**** Supplied material ****

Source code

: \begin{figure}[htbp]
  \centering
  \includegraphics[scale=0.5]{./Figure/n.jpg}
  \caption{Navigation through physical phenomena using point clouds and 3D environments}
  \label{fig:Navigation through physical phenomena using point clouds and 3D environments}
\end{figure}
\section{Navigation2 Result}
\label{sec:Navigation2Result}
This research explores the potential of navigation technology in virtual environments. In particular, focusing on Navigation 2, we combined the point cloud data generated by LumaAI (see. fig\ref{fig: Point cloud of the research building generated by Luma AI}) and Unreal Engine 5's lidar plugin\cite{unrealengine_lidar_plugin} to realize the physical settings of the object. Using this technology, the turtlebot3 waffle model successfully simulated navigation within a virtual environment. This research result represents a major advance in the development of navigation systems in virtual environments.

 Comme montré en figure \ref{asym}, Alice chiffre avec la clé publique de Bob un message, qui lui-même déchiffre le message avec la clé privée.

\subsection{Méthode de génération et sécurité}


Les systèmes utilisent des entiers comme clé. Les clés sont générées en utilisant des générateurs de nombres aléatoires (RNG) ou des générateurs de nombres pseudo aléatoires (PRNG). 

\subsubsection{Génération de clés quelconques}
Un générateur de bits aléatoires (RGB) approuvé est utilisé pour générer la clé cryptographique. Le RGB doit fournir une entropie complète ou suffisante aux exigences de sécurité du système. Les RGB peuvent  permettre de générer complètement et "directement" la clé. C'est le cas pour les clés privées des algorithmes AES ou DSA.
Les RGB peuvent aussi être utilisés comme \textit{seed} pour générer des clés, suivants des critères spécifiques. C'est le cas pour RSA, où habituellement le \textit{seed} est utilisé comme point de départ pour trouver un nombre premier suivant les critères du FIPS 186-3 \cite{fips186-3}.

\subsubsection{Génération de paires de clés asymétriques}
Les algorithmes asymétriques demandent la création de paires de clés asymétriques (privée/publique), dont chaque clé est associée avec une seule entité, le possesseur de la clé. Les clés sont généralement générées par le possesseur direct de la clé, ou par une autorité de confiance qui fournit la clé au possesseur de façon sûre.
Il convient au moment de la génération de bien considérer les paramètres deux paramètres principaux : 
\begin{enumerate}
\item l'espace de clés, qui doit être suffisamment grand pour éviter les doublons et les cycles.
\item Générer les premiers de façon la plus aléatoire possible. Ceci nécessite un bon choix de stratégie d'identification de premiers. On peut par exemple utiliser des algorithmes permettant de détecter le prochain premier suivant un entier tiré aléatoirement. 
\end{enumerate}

****

**Exercise prompt**: Whatever the entries say, repeat all of them exactly.

**Problem solution**:
Source code

: \begin{figure}[htbp]
  \centering
  \includegraphics[scale=0.5]{./Figure/n.jpg}
  \caption{Navigation through physical phenomena using point clouds and 3D environments}
  \label{fig:Navigation through physical phenomena using point clouds and 3D environments}
\end{figure}
\section{Navigation2 Result}
\label{sec:Navigation2Result}
This research explores the potential of navigation technology in virtual environments. In particular, focusing on Navigation 2, we combined the point cloud data generated by LumaAI (see. fig\ref{fig: Point cloud of the research building generated by Luma AI}) and Unreal Engine 5's lidar plugin\cite{unrealengine_lidar_plugin} to realize the physical settings of the object. Using this technology, the turtlebot3 waffle model successfully simulated navigation within a virtual environment. This research result represents a major advance in the development of navigation systems in virtual environments.

 Comme montré en figure \ref{asym}, Alice chiffre avec la clé publique de Bob un message, qui lui-même déchiffre le message avec la clé privée.

\subsection{Méthode de génération et sécurité}


Les systèmes utilisent des entiers comme clé. Les clés sont générées en utilisant des générateurs de nombres aléatoires (RNG) ou des générateurs de nombres pseudo aléatoires (PRNG). 

\subsubsection{Génération de clés quelconques}
Un générateur de bits aléatoires (RGB) approuvé est utilisé pour générer la clé cryptographique. Le RGB doit fournir une entropie complète ou suffisante aux exigences de sécurité du système. Les RGB peuvent  permettre de générer complètement et "directement" la clé. C'est le cas pour les clés privées des algorithmes AES ou DSA.
Les RGB peuvent aussi être utilisés comme \textit{seed} pour générer des clés, suivants des critères spécifiques. C'est le cas pour RSA, où habituellement le \textit{seed} est utilisé comme point de départ pour trouver un nombre premier suivant les critères du FIPS 186-3 \cite{fips186-3}.

\subsubsection{Génération de paires de clés asymétriques}
Les algorithmes asymétriques demandent la création de paires de clés asymétriques (privée/publique), dont chaque clé est associée avec une seule entité, le possesseur de la clé. Les clés sont généralement générées par le possesseur direct de la clé, ou par une autorité de confiance qui fournit la clé au possesseur de façon sûre.
Il convient au moment de la génération de bien considérer les paramètres deux paramètres principaux : 
\begin{enumerate}
\item l'espace de clés, qui doit être suffisamment grand pour éviter les doublons et les cycles.
\item Générer les premiers de façon la plus aléatoire possible. Ceci nécessite un bon choix de stratégie d'identification de premiers. On peut par exemple utiliser des algorithmes permettant de détecter le prochain premier suivant un entier tiré aléatoirement. 
\end{enumerate}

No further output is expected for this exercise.